What you have to do » Where a line in the material beneath contains "prune", count it. Give the number only.

Data excerpts »
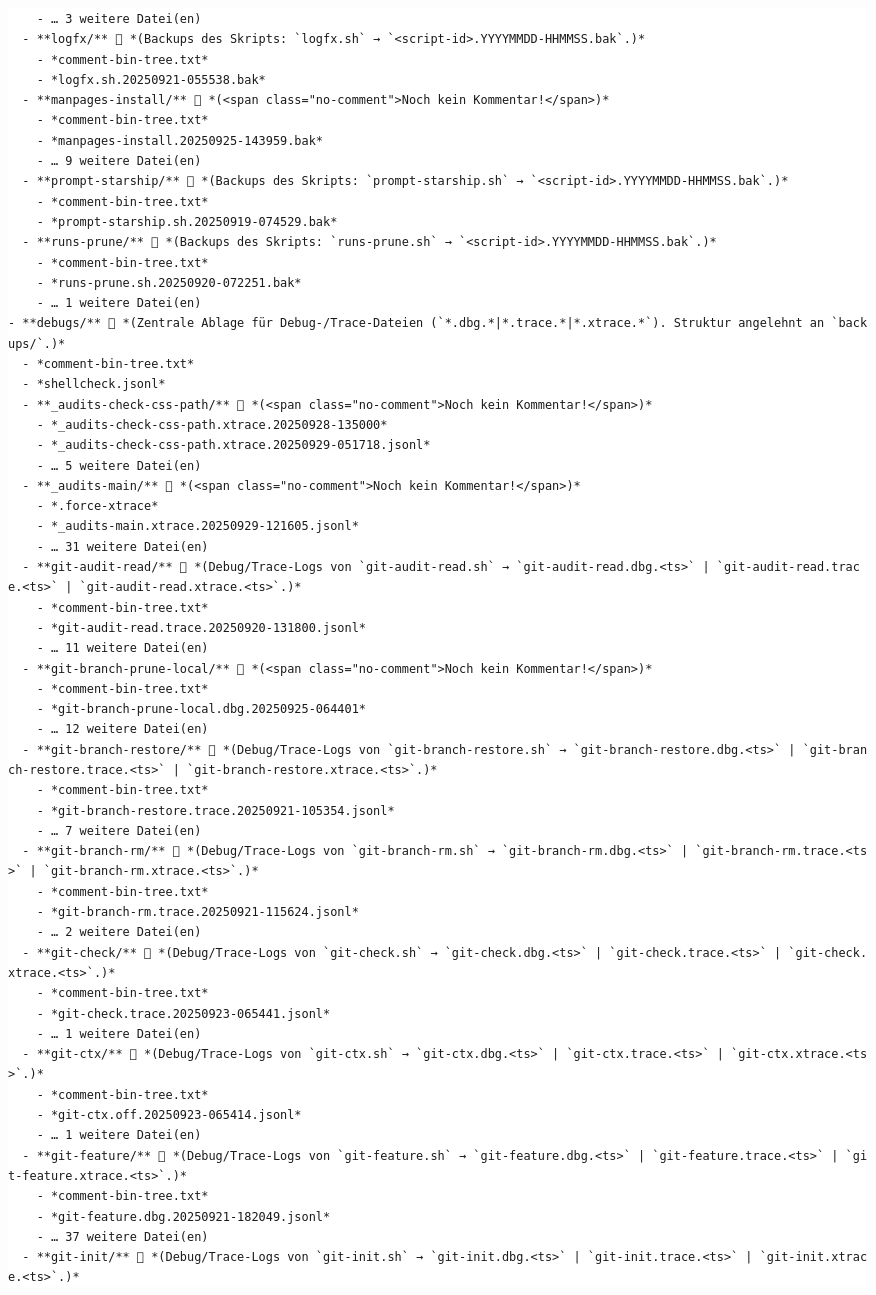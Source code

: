         - … 3 weitere Datei(en)
      - **logfx/** 📁 *(Backups des Skripts: `logfx.sh` → `<script-id>.YYYYMMDD-HHMMSS.bak`.)*
        - *comment-bin-tree.txt*
        - *logfx.sh.20250921-055538.bak*
      - **manpages-install/** 📁 *(<span class="no-comment">Noch kein Kommentar!</span>)*
        - *comment-bin-tree.txt*
        - *manpages-install.20250925-143959.bak*
        - … 9 weitere Datei(en)
      - **prompt-starship/** 📁 *(Backups des Skripts: `prompt-starship.sh` → `<script-id>.YYYYMMDD-HHMMSS.bak`.)*
        - *comment-bin-tree.txt*
        - *prompt-starship.sh.20250919-074529.bak*
      - **runs-prune/** 📁 *(Backups des Skripts: `runs-prune.sh` → `<script-id>.YYYYMMDD-HHMMSS.bak`.)*
        - *comment-bin-tree.txt*
        - *runs-prune.sh.20250920-072251.bak*
        - … 1 weitere Datei(en)
    - **debugs/** 📁 *(Zentrale Ablage für Debug-/Trace-Dateien (`*.dbg.*|*.trace.*|*.xtrace.*`). Struktur angelehnt an `backups/`.)*
      - *comment-bin-tree.txt*
      - *shellcheck.jsonl*
      - **_audits-check-css-path/** 📁 *(<span class="no-comment">Noch kein Kommentar!</span>)*
        - *_audits-check-css-path.xtrace.20250928-135000*
        - *_audits-check-css-path.xtrace.20250929-051718.jsonl*
        - … 5 weitere Datei(en)
      - **_audits-main/** 📁 *(<span class="no-comment">Noch kein Kommentar!</span>)*
        - *.force-xtrace*
        - *_audits-main.xtrace.20250929-121605.jsonl*
        - … 31 weitere Datei(en)
      - **git-audit-read/** 📁 *(Debug/Trace-Logs von `git-audit-read.sh` → `git-audit-read.dbg.<ts>` | `git-audit-read.trace.<ts>` | `git-audit-read.xtrace.<ts>`.)*
        - *comment-bin-tree.txt*
        - *git-audit-read.trace.20250920-131800.jsonl*
        - … 11 weitere Datei(en)
      - **git-branch-prune-local/** 📁 *(<span class="no-comment">Noch kein Kommentar!</span>)*
        - *comment-bin-tree.txt*
        - *git-branch-prune-local.dbg.20250925-064401*
        - … 12 weitere Datei(en)
      - **git-branch-restore/** 📁 *(Debug/Trace-Logs von `git-branch-restore.sh` → `git-branch-restore.dbg.<ts>` | `git-branch-restore.trace.<ts>` | `git-branch-restore.xtrace.<ts>`.)*
        - *comment-bin-tree.txt*
        - *git-branch-restore.trace.20250921-105354.jsonl*
        - … 7 weitere Datei(en)
      - **git-branch-rm/** 📁 *(Debug/Trace-Logs von `git-branch-rm.sh` → `git-branch-rm.dbg.<ts>` | `git-branch-rm.trace.<ts>` | `git-branch-rm.xtrace.<ts>`.)*
        - *comment-bin-tree.txt*
        - *git-branch-rm.trace.20250921-115624.jsonl*
        - … 2 weitere Datei(en)
      - **git-check/** 📁 *(Debug/Trace-Logs von `git-check.sh` → `git-check.dbg.<ts>` | `git-check.trace.<ts>` | `git-check.xtrace.<ts>`.)*
        - *comment-bin-tree.txt*
        - *git-check.trace.20250923-065441.jsonl*
        - … 1 weitere Datei(en)
      - **git-ctx/** 📁 *(Debug/Trace-Logs von `git-ctx.sh` → `git-ctx.dbg.<ts>` | `git-ctx.trace.<ts>` | `git-ctx.xtrace.<ts>`.)*
        - *comment-bin-tree.txt*
        - *git-ctx.off.20250923-065414.jsonl*
        - … 1 weitere Datei(en)
      - **git-feature/** 📁 *(Debug/Trace-Logs von `git-feature.sh` → `git-feature.dbg.<ts>` | `git-feature.trace.<ts>` | `git-feature.xtrace.<ts>`.)*
        - *comment-bin-tree.txt*
        - *git-feature.dbg.20250921-182049.jsonl*
        - … 37 weitere Datei(en)
      - **git-init/** 📁 *(Debug/Trace-Logs von `git-init.sh` → `git-init.dbg.<ts>` | `git-init.trace.<ts>` | `git-init.xtrace.<ts>`.)*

Answer to this task » 4